TASK DETAILS >>
Check every line below for the word "theory" and copy the ones that have it.

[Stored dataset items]

##############################

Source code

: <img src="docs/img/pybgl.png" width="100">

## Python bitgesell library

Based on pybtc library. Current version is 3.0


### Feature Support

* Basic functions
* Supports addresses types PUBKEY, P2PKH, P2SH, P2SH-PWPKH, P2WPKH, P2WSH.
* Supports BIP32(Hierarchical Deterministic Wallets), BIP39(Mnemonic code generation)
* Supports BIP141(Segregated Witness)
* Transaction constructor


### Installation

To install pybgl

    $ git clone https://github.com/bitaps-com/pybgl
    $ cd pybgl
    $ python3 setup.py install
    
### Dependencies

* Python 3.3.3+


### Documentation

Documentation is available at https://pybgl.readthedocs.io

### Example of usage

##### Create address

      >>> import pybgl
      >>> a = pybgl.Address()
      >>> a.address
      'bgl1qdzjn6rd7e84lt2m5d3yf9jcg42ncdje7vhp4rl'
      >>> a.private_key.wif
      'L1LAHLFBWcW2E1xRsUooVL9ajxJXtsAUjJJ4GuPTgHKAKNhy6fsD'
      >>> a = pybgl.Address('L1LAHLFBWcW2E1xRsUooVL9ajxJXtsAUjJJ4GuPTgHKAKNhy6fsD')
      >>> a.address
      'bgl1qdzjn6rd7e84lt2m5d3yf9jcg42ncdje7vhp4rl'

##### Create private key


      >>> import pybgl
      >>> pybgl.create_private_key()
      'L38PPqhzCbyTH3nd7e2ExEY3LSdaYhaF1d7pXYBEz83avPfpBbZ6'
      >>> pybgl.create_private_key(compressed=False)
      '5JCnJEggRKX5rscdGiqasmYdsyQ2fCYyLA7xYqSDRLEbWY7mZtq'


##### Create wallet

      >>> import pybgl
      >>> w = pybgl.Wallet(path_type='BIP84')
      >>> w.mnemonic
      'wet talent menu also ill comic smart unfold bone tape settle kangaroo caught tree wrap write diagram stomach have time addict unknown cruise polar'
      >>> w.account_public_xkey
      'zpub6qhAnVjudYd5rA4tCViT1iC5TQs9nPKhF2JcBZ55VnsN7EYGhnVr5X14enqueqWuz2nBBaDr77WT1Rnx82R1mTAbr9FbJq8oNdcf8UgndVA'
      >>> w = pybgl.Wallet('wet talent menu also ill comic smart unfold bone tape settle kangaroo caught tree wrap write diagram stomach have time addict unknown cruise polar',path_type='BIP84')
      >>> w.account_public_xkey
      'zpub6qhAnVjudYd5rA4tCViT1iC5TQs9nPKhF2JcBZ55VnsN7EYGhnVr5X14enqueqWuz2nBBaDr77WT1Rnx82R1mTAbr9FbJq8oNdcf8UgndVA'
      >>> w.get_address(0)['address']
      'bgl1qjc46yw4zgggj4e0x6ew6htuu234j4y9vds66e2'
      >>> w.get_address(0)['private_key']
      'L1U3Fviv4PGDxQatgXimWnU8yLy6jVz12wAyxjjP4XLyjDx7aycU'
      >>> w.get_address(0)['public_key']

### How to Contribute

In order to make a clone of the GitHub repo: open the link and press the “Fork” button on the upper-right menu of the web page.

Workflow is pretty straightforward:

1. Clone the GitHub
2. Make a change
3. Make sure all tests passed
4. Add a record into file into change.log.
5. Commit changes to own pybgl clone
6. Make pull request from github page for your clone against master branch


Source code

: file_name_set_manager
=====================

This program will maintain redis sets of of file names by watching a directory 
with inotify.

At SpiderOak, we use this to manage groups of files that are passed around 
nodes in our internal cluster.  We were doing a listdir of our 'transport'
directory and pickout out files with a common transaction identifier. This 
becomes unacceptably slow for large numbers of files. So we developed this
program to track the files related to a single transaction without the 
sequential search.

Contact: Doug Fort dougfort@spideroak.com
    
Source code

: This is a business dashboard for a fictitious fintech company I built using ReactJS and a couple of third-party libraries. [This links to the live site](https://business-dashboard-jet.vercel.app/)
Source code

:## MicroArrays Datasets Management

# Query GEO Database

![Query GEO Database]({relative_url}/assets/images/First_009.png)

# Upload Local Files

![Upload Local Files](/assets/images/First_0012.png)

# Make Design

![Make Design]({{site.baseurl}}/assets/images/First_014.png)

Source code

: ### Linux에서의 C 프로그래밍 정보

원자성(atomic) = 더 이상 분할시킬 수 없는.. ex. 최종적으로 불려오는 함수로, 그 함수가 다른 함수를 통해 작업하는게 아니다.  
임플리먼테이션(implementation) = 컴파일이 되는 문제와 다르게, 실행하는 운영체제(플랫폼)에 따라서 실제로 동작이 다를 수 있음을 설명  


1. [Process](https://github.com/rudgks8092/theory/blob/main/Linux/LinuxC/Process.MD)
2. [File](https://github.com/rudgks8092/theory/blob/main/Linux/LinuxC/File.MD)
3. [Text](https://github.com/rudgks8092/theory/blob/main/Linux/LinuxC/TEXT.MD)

##############################

WRITTEN ANSWER >>
1. [Process](https://github.com/rudgks8092/theory/blob/main/Linux/LinuxC/Process.MD)
2. [File](https://github.com/rudgks8092/theory/blob/main/Linux/LinuxC/File.MD)
3. [Text](https://github.com/rudgks8092/theory/blob/main/Linux/LinuxC/TEXT.MD)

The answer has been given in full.